┌─ Supplied information

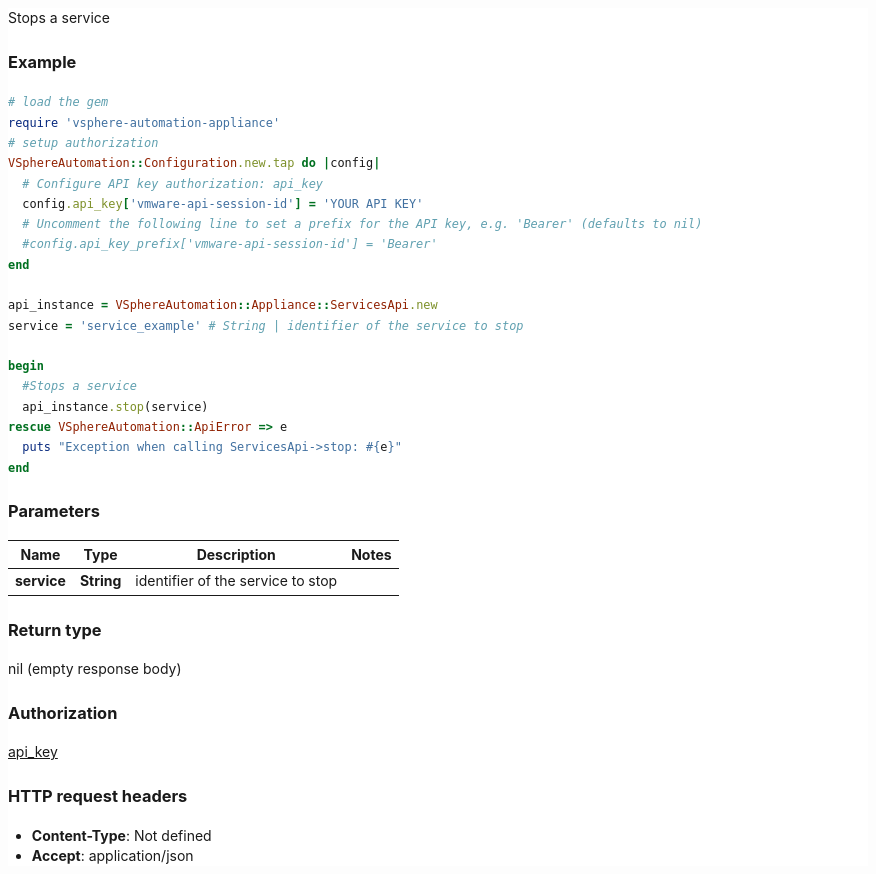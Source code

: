 Stops a service

### Example
```ruby
# load the gem
require 'vsphere-automation-appliance'
# setup authorization
VSphereAutomation::Configuration.new.tap do |config|
  # Configure API key authorization: api_key
  config.api_key['vmware-api-session-id'] = 'YOUR API KEY'
  # Uncomment the following line to set a prefix for the API key, e.g. 'Bearer' (defaults to nil)
  #config.api_key_prefix['vmware-api-session-id'] = 'Bearer'
end

api_instance = VSphereAutomation::Appliance::ServicesApi.new
service = 'service_example' # String | identifier of the service to stop

begin
  #Stops a service
  api_instance.stop(service)
rescue VSphereAutomation::ApiError => e
  puts "Exception when calling ServicesApi->stop: #{e}"
end
```

### Parameters

Name | Type | Description  | Notes
------------- | ------------- | ------------- | -------------
 **service** | **String**| identifier of the service to stop | 

### Return type

nil (empty response body)

### Authorization

[api_key](../README.md#api_key)

### HTTP request headers

 - **Content-Type**: Not defined
 - **Accept**: application/json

└─

What to work on: Return, word for word, every line from the line with "### Parameters" to the final line of the data.

Result:
### Parameters

Name | Type | Description  | Notes
------------- | ------------- | ------------- | -------------
 **service** | **String**| identifier of the service to stop | 

### Return type

nil (empty response body)

### Authorization

[api_key](../README.md#api_key)

### HTTP request headers

 - **Content-Type**: Not defined
 - **Accept**: application/json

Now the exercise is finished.